Rax supports regular expressions. There are many families of regular expressions. Rax supports a good subset of Perl Compatible Regular Expressions (PCRE2, see www.pcre.org).

By convention, a regex is expressed as a raw string, using single quotes. This is convenient because the backslash, \, character has special but different functions in both regular strings and regexes. That is not to say that a regex cannot be expressed as a regular string. Every raw sting has a regular string equivalent. If a regex contains single quotes, a raw string might actually be less desirable. Look at these two equivalent regular expressions: "'[a-zA-Z']'" and '''[a-zA-Z'']'''.

Regex Basics

To match a character, say 'A', use that character. The string "aap" matches the regex (string) 'aap'. To make regular expressions useful, some characters, called meta characters, have a special meaning. They allow quantifying, alternatives, anchoring, grouping, escaping and more.

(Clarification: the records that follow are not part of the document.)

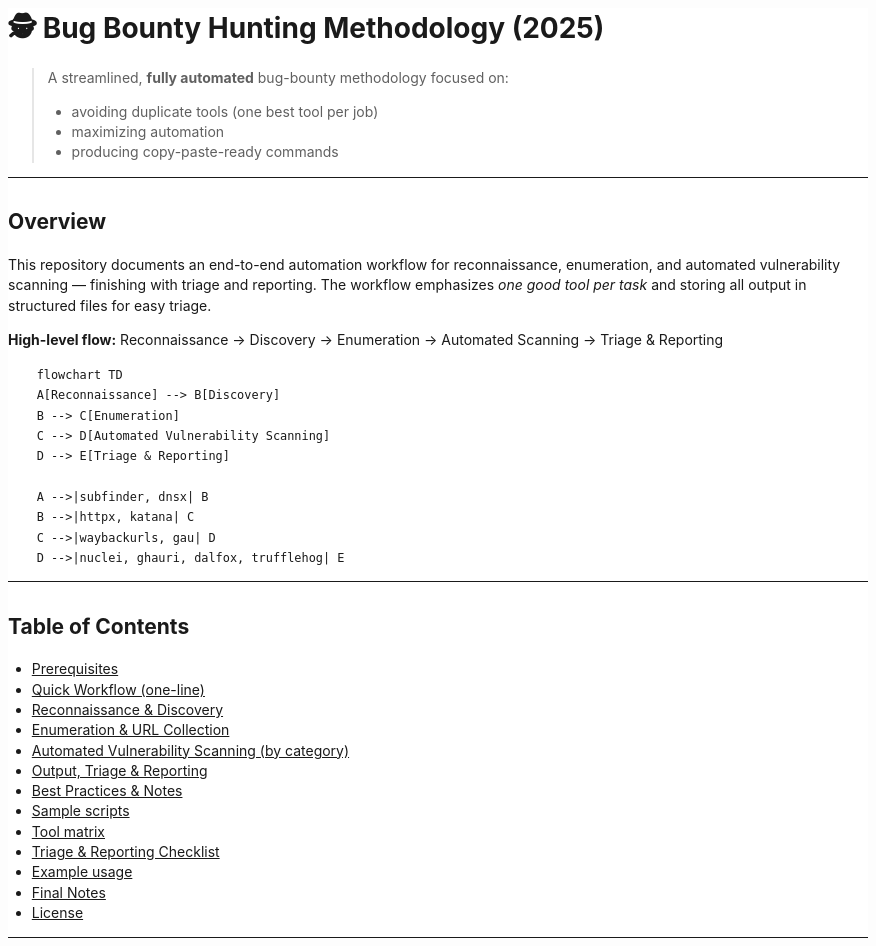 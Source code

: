 # 🕵️ Bug Bounty Hunting Methodology (2025)

> A streamlined, **fully automated** bug-bounty methodology focused on:
>
> - avoiding duplicate tools (one best tool per job)
> - maximizing automation
> - producing copy-paste-ready commands

---

## Overview

This repository documents an end-to-end automation workflow for reconnaissance, enumeration, and automated vulnerability scanning — finishing with triage and reporting. The workflow emphasizes _one good tool per task_ and storing all output in structured files for easy triage.

**High-level flow:** Reconnaissance → Discovery → Enumeration → Automated Scanning → Triage & Reporting

```mermaid
    flowchart TD
    A[Reconnaissance] --> B[Discovery]
    B --> C[Enumeration]
    C --> D[Automated Vulnerability Scanning]
    D --> E[Triage & Reporting]

    A -->|subfinder, dnsx| B
    B -->|httpx, katana| C
    C -->|waybackurls, gau| D
    D -->|nuclei, ghauri, dalfox, trufflehog| E
```

---

## Table of Contents

- [Prerequisites](#prerequisites)
- [Quick Workflow (one-line)](#quick-workflow-one-line)
- [Reconnaissance & Discovery](#reconnaissance-and-discovery)
- [Enumeration & URL Collection](#enumeration-and-url-collection)
- [Automated Vulnerability Scanning (by category)](#automated-vulnerability-scanning-by-category)
- [Output, Triage & Reporting](#output-triage--reporting)
- [Best Practices & Notes](#best-practices--notes)
- [Sample scripts](#sample-scripts)
- [Tool matrix](#tool-matrix)
- [Triage & Reporting Checklist](#triage-and-reporting-checklist)
- [Example usage](#example-usage)
- [Final Notes](#final-notes)
- [License](#license)

---
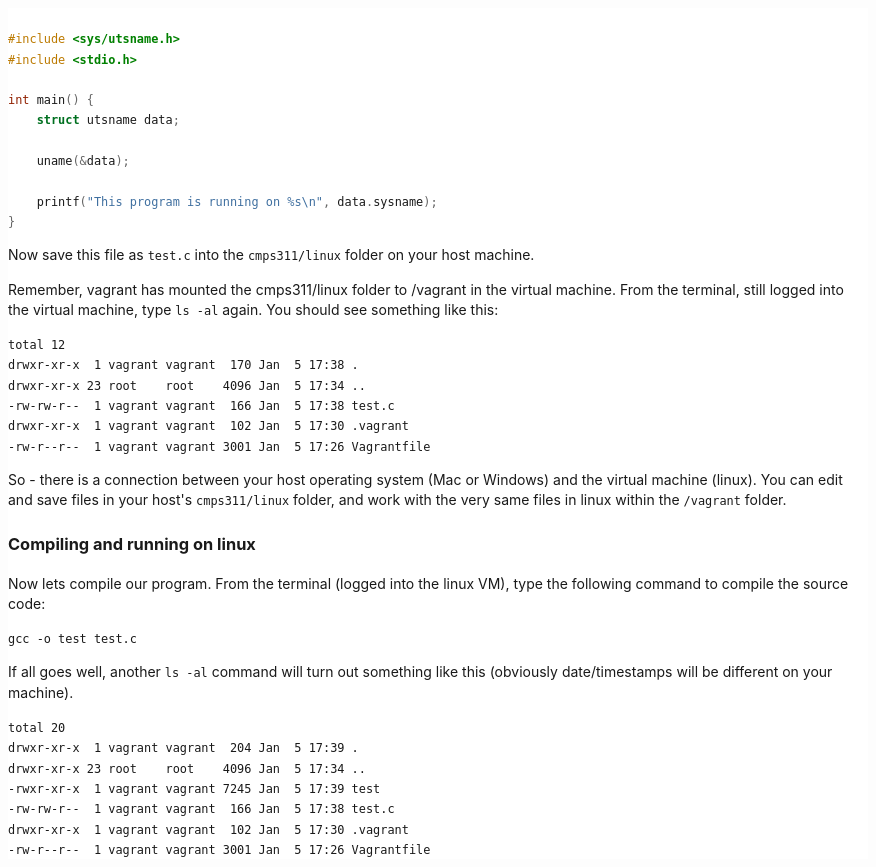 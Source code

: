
 ``` cpp

#include <sys/utsname.h>
#include <stdio.h>

int main() {
    struct utsname data;

    uname(&data); 

    printf("This program is running on %s\n", data.sysname);
}
```
Now save this file as `test.c` into the `cmps311/linux` folder on your host machine.  

Remember, vagrant has mounted the cmps311/linux folder to /vagrant in the virtual machine.  From the terminal, still logged into the virtual machine, type `ls -al` again.  You should see something like this:

```
total 12
drwxr-xr-x  1 vagrant vagrant  170 Jan  5 17:38 .
drwxr-xr-x 23 root    root    4096 Jan  5 17:34 ..
-rw-rw-r--  1 vagrant vagrant  166 Jan  5 17:38 test.c
drwxr-xr-x  1 vagrant vagrant  102 Jan  5 17:30 .vagrant
-rw-r--r--  1 vagrant vagrant 3001 Jan  5 17:26 Vagrantfile

```

So - there is a connection between your host operating system (Mac or Windows) and the virtual machine (linux).  You can edit and save files in your host's `cmps311/linux` folder, and work with the very same files in linux within the `/vagrant` folder.


### Compiling and running on linux
Now lets compile our program.   From the terminal (logged into the linux VM), type the following command to compile the source code:

```
gcc -o test test.c

```

If all goes well, another `ls -al` command will turn out something like this (obviously date/timestamps will be different on your machine).

```
total 20
drwxr-xr-x  1 vagrant vagrant  204 Jan  5 17:39 .
drwxr-xr-x 23 root    root    4096 Jan  5 17:34 ..
-rwxr-xr-x  1 vagrant vagrant 7245 Jan  5 17:39 test
-rw-rw-r--  1 vagrant vagrant  166 Jan  5 17:38 test.c
drwxr-xr-x  1 vagrant vagrant  102 Jan  5 17:30 .vagrant
-rw-r--r--  1 vagrant vagrant 3001 Jan  5 17:26 Vagrantfile
```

Quantifying.  The (meta) character '*' means match zero or more of the item to the left. The string "aap" matches the regex 'a*p' but so would "ap", "aaaaap" , and even "XXpXX". The latter matches because in Rax a regex only has to match a part of the string, and zero times the letter 'a' plus one letter 'p' can be found (i.e., matched) in the string "XXpXX". Other ways to quantify an item are: '+' for match one or more and '?' for match zero of one.

Alternatives.  The meta character '|' means match either everything on the left or on the right. The string "aap" matches the regex 'aap|noot|mies' and so will the strings "noot" an "my name is 'mies'". An other way to specify alternatives is by using what is traditionally called a character class. A character class starts with a '[' and ends with a closing ']'. For example '[abcdefg]' would match one character in the "class" 'a' through 'g'. Actually ranges are so common that only the beginning and the ending of the ranges have to be specified if a '-' is inserted in between. So the previous regex can also be expressed as '[a-g]'. There are many other ways to specify alternatives, the most common one is the meta character '.' which stands for any character. For example any string at least three characters long would match the regex '...'.

Anchoring.  There are many ways to anchor a sub regex, the most common ones are the anchor meta characters, '^' matching the beginning of the string and '$' matching the end of a string. So the string "aap" matches the regex '^aap$' but the string "aap!" does not.

Grouping.  All meta characters have a default scope. They either work on single neighboring characters or on the entire neighboring expression. To deviate from the default, grouping can be used. By placing an (sub)regex in parentheses, the scope of the enclosed meta characters can be limited or the scope of neighboring meta characters can be expanded. For example, the string "aapaapaap" matches the regex '^(aap)+$' but the string "aapaa" does not.

Escaping.  The meta characters are uncommon in common strings, however a meta character can be what is traditionally called "escaped" to turn it back into a literal character. A meta character '\' is used for that. It works on all meta characters including it self. Just as escaping a meta character turns it into a literal character, so doe escaping literal characters into special or instructional characters. The special characters are mostly unprintable characters and the escaping works just like in regular strings. The expression "\n" stands for newline and "\t" means a tab in regex strings and regular strings alike.

Combining these meta characters allows for sophisticated matching of patterns. For example, most valid email address will match '^[a-zA-Z0-9_.+-]+@[a-zA-Z0-9-]+\.[a-zA-Z0-9-.]+$' while very few random strings do.